What it legally implies to use 2 datasets depends of the two datasets. If this is two datasets of a few items, it probably implies nothing legally because they don't generate any monopoly in the first place. If each dataset are under a legal information monopoly, then it implies that you can only mix them if you were granted the appropriate rights. Merging this two databases into a single one and claiming it's released under a license incompatible with at least one upstream database is most probably legal infringement.

Maybe the goal of some actors is to maximize immediate re-use of dataset, but this is not what is claimed as goal for the Wikimedia strategic direction, here is an extract:

We need social and technical systems that avoid perpetuating structural inequalities. We need hospitable communities that lead to sustainability and equal representation. We need to challenge inequalities of access and contribution, whether their cause is social, political, or technical. As a social movement, we need knowledge equity.

Improving sustainable accessibility to trustable knowledge for everyone seems compatible with this claimed goals. Maximizing immediate re-use at all price even in detriment of the sustainability of our community doesn't seem to hold our goals.

Folks, can we please not start the discussion about whether Wikidata should be CC-0 or not again? We've had it. It is. Let's please concentrate on the question of which imports are ok and which are not. Because that does need clarification.

As far as I understand copyright, if by a pure random event I happen to
write exactly one page of Harry Potter, I can’t publish this as easily as I
would want. The stuff is protected whatever the way it was created. So it
does not matter if we actually imported datas or it happens we
substancially have the same result by over means.

My understanding is that we are in a rather different case with Wikidata. It would be more like we would consider fine to aim at extracting every single predicate possible out of Harry Potter books and release them under CC-0. That mean that you could potentially indeed rebuild the very same set of books with a prose automaton, but also (and most likely) many other prose variations. And if you would include predicates extracted from fanfictions from different sources and unsourced predicates around Harry Potter universe including potentially completely novel ones, that would probably be a even more closely corresponding analogy with the current state of Wikidata.

"what are the benefit for the Wikimedia community of using exclusively CC-0 for its single Wikibase instance usable in the rest of its environment?"

This question is, I think, less suitable for a lawyer. I think this is a very interesting question, but I'd rather focus now on answering the question that is directly pertinent to this ticket.

I agree, this part was off topic and intended to give more background on my thoughts.
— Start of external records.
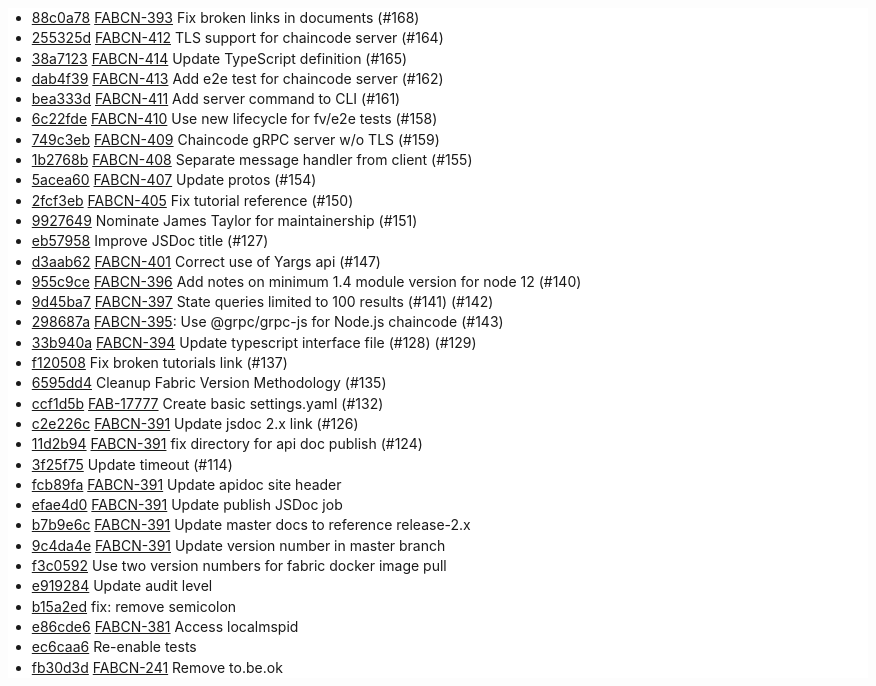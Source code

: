* [88c0a78](https://github.com/hyperledger/fabric-chaincode-node/commit/88c0a78) [FABCN-393](https://jira.hyperledger.org/browse/FABCN-393) Fix broken links in documents (#168)
* [255325d](https://github.com/hyperledger/fabric-chaincode-node/commit/255325d) [FABCN-412](https://jira.hyperledger.org/browse/FABCN-412) TLS support for chaincode server (#164)
* [38a7123](https://github.com/hyperledger/fabric-chaincode-node/commit/38a7123) [FABCN-414](https://jira.hyperledger.org/browse/FABCN-414) Update TypeScript definition (#165)
* [dab4f39](https://github.com/hyperledger/fabric-chaincode-node/commit/dab4f39) [FABCN-413](https://jira.hyperledger.org/browse/FABCN-413) Add e2e test for chaincode server (#162)
* [bea333d](https://github.com/hyperledger/fabric-chaincode-node/commit/bea333d) [FABCN-411](https://jira.hyperledger.org/browse/FABCN-411) Add server command to CLI (#161)
* [6c22fde](https://github.com/hyperledger/fabric-chaincode-node/commit/6c22fde) [FABCN-410](https://jira.hyperledger.org/browse/FABCN-410) Use new lifecycle for fv/e2e tests (#158)
* [749c3eb](https://github.com/hyperledger/fabric-chaincode-node/commit/749c3eb) [FABCN-409](https://jira.hyperledger.org/browse/FABCN-409) Chaincode gRPC server w/o TLS (#159)
* [1b2768b](https://github.com/hyperledger/fabric-chaincode-node/commit/1b2768b) [FABCN-408](https://jira.hyperledger.org/browse/FABCN-408) Separate message handler from client (#155)
* [5acea60](https://github.com/hyperledger/fabric-chaincode-node/commit/5acea60) [FABCN-407](https://jira.hyperledger.org/browse/FABCN-407) Update protos (#154)
* [2fcf3eb](https://github.com/hyperledger/fabric-chaincode-node/commit/2fcf3eb) [FABCN-405](https://jira.hyperledger.org/browse/FABCN-405) Fix tutorial reference (#150)
* [9927649](https://github.com/hyperledger/fabric-chaincode-node/commit/9927649) Nominate James Taylor for maintainership (#151)
* [eb57958](https://github.com/hyperledger/fabric-chaincode-node/commit/eb57958) Improve JSDoc title (#127)
* [d3aab62](https://github.com/hyperledger/fabric-chaincode-node/commit/d3aab62) [FABCN-401](https://jira.hyperledger.org/browse/FABCN-401) Correct use of Yargs api (#147)
* [955c9ce](https://github.com/hyperledger/fabric-chaincode-node/commit/955c9ce) [FABCN-396](https://jira.hyperledger.org/browse/FABCN-396) Add notes on minimum 1.4 module version for node 12 (#140)
* [9d45ba7](https://github.com/hyperledger/fabric-chaincode-node/commit/9d45ba7) [FABCN-397](https://jira.hyperledger.org/browse/FABCN-397) State queries limited to 100 results (#141) (#142)
* [298687a](https://github.com/hyperledger/fabric-chaincode-node/commit/298687a) [FABCN-395](https://jira.hyperledger.org/browse/FABCN-395): Use @grpc/grpc-js for Node.js chaincode (#143)
* [33b940a](https://github.com/hyperledger/fabric-chaincode-node/commit/33b940a) [FABCN-394](https://jira.hyperledger.org/browse/FABCN-394) Update typescript interface file (#128) (#129)
* [f120508](https://github.com/hyperledger/fabric-chaincode-node/commit/f120508) Fix broken tutorials link (#137)
* [6595dd4](https://github.com/hyperledger/fabric-chaincode-node/commit/6595dd4) Cleanup Fabric Version Methodology (#135)
* [ccf1d5b](https://github.com/hyperledger/fabric-chaincode-node/commit/ccf1d5b) [FAB-17777](https://jira.hyperledger.org/browse/FAB-17777) Create basic settings.yaml (#132)
* [c2e226c](https://github.com/hyperledger/fabric-chaincode-node/commit/c2e226c) [FABCN-391](https://jira.hyperledger.org/browse/FABCN-391) Update jsdoc 2.x link (#126)
* [11d2b94](https://github.com/hyperledger/fabric-chaincode-node/commit/11d2b94) [FABCN-391](https://jira.hyperledger.org/browse/FABCN-391) fix directory for api doc publish (#124)
* [3f25f75](https://github.com/hyperledger/fabric-chaincode-node/commit/3f25f75) Update timeout (#114)
* [fcb89fa](https://github.com/hyperledger/fabric-chaincode-node/commit/fcb89fa) [FABCN-391](https://jira.hyperledger.org/browse/FABCN-391) Update apidoc site header
* [efae4d0](https://github.com/hyperledger/fabric-chaincode-node/commit/efae4d0) [FABCN-391](https://jira.hyperledger.org/browse/FABCN-391) Update publish JSDoc job
* [b7b9e6c](https://github.com/hyperledger/fabric-chaincode-node/commit/b7b9e6c) [FABCN-391](https://jira.hyperledger.org/browse/FABCN-391) Update master docs to reference release-2.x
* [9c4da4e](https://github.com/hyperledger/fabric-chaincode-node/commit/9c4da4e) [FABCN-391](https://jira.hyperledger.org/browse/FABCN-391) Update version number in master branch
* [f3c0592](https://github.com/hyperledger/fabric-chaincode-node/commit/f3c0592) Use two version numbers for fabric docker image pull
* [e919284](https://github.com/hyperledger/fabric-chaincode-node/commit/e919284) Update audit level
* [b15a2ed](https://github.com/hyperledger/fabric-chaincode-node/commit/b15a2ed) fix: remove semicolon
* [e86cde6](https://github.com/hyperledger/fabric-chaincode-node/commit/e86cde6) [FABCN-381](https://jira.hyperledger.org/browse/FABCN-381) Access localmspid
* [ec6caa6](https://github.com/hyperledger/fabric-chaincode-node/commit/ec6caa6) Re-enable tests
* [fb30d3d](https://github.com/hyperledger/fabric-chaincode-node/commit/fb30d3d) [FABCN-241](https://jira.hyperledger.org/browse/FABCN-241) Remove to.be.ok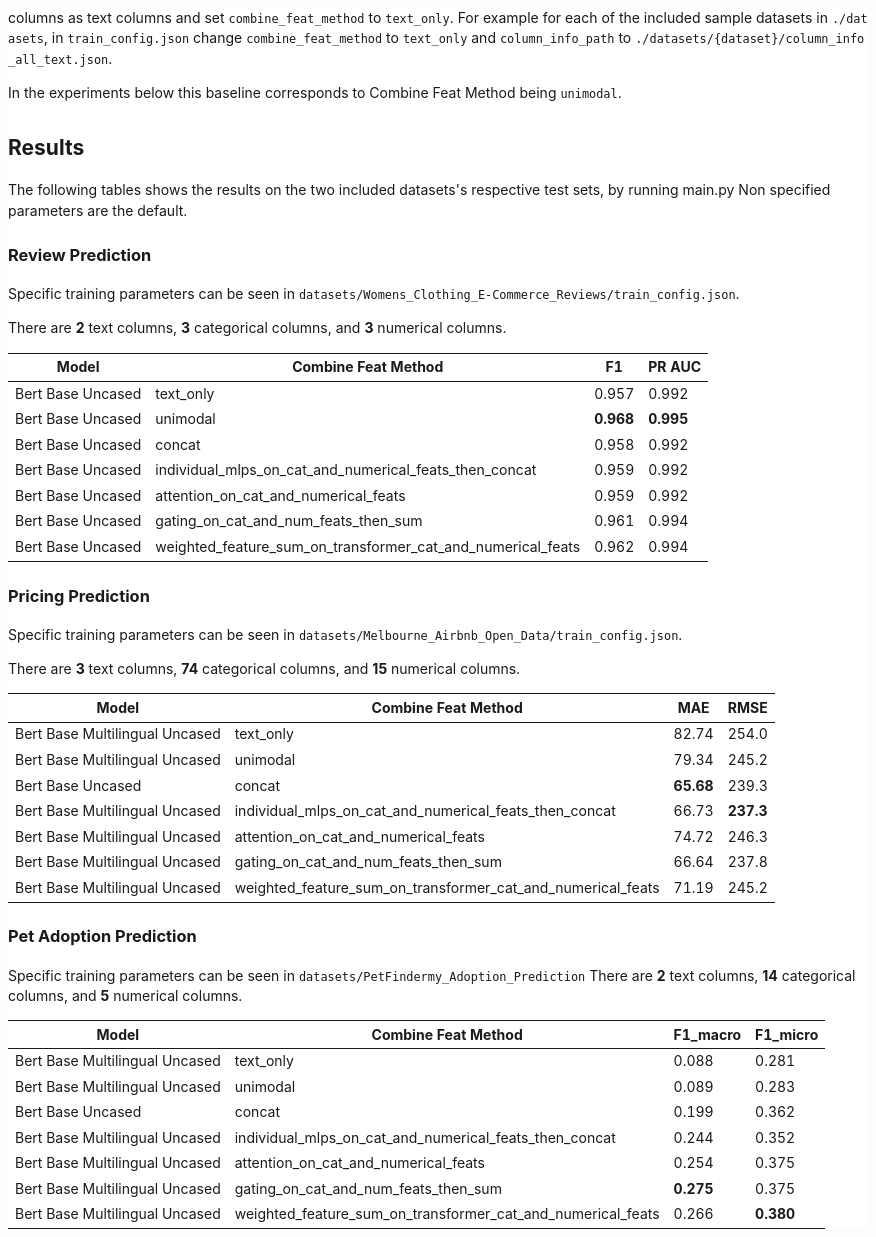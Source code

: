 columns as text columns and set `combine_feat_method` to `text_only`. For example for each of the included sample datasets in `./datasets`,
in `train_config.json` change `combine_feat_method` to `text_only` and `column_info_path` to  `./datasets/{dataset}/column_info_all_text.json`.

In the experiments below this baseline corresponds to Combine Feat Method being `unimodal`.

## Results
The following tables shows the results on the two included datasets's respective test sets, by running main.py
Non specified parameters are the default.

### Review Prediction
Specific training parameters can be seen in `datasets/Womens_Clothing_E-Commerce_Reviews/train_config.json`.

There are **2** text columns, **3** categorical columns, and **3** numerical columns.

Model | Combine Feat Method |F1 | PR AUC
--------|-------------|---------|-------
Bert Base Uncased | text_only | 0.957 | 0.992
Bert Base Uncased | unimodal | **0.968** | **0.995**
Bert Base Uncased | concat | 0.958 | 0.992
Bert Base Uncased | individual_mlps_on_cat_and_numerical_feats_then_concat | 0.959 | 0.992
Bert Base Uncased | attention_on_cat_and_numerical_feats | 0.959 | 0.992
Bert Base Uncased | gating_on_cat_and_num_feats_then_sum | 0.961 | 0.994
Bert Base Uncased | weighted_feature_sum_on_transformer_cat_and_numerical_feats | 0.962 | 0.994


### Pricing Prediction
Specific training parameters can be seen in `datasets/Melbourne_Airbnb_Open_Data/train_config.json`.

There are **3** text columns, **74** categorical columns, and **15** numerical columns.

Model | Combine Feat Method | MAE | RMSE |
--------|-------------|---------|------- |
Bert Base Multilingual Uncased | text_only | 82.74 | 254.0 |
Bert Base Multilingual Uncased | unimodal | 79.34 | 245.2 |
Bert Base Uncased | concat | **65.68** | 239.3
Bert Base Multilingual Uncased | individual_mlps_on_cat_and_numerical_feats_then_concat | 66.73 | **237.3**
Bert Base Multilingual Uncased | attention_on_cat_and_numerical_feats | 74.72 |246.3
Bert Base Multilingual Uncased | gating_on_cat_and_num_feats_then_sum | 66.64 | 237.8
Bert Base Multilingual Uncased | weighted_feature_sum_on_transformer_cat_and_numerical_feats | 71.19 | 245.2


### Pet Adoption Prediction
Specific training parameters can be seen in `datasets/PetFindermy_Adoption_Prediction`
There are **2** text columns, **14** categorical columns, and **5** numerical columns.

Model | Combine Feat Method | F1_macro | F1_micro |
--------|-------------|---------|------- |
Bert Base Multilingual Uncased | text_only | 0.088 | 0.281 |
Bert Base Multilingual Uncased | unimodal | 0.089 | 0.283 |
Bert Base Uncased | concat | 0.199 | 0.362
Bert Base Multilingual Uncased | individual_mlps_on_cat_and_numerical_feats_then_concat | 0.244 | 0.352
Bert Base Multilingual Uncased | attention_on_cat_and_numerical_feats | 0.254 | 0.375
Bert Base Multilingual Uncased | gating_on_cat_and_num_feats_then_sum | **0.275** | 0.375
Bert Base Multilingual Uncased | weighted_feature_sum_on_transformer_cat_and_numerical_feats | 0.266 | **0.380**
So, given the discussion as it has been going, I hope that the following questions sound good to everyone:

  1. Can you comment on the practice of having processes that in bulk extract facts from Wikipedia articles, which are published under CC-BY-SA, and store the results in Wikidata, where they are published under CC-0?
  1. Particular sets of facts we are interested in to consider would be: a) interwiki links, b) facts extracted from infobox templates, c) facts extracted from prose through natural language processing.
  1. What, if anything, may be imported from ODBL licensed databases like OSM into Wikidata, and republished under CC-0?

If I don't hear back by the mid of the next week, I'm going to raise these as the questions we would kindly ask to be answered. I find the questions are already getting quite heavyweight - any ways to shorten them would be appreciated.

I would add to 2. at least "category trees". Also "graph of internal links" and "structure of Project: namespaces" come to my mind.

Otherwise I totally agree with this set of questions, thank you for coming with them.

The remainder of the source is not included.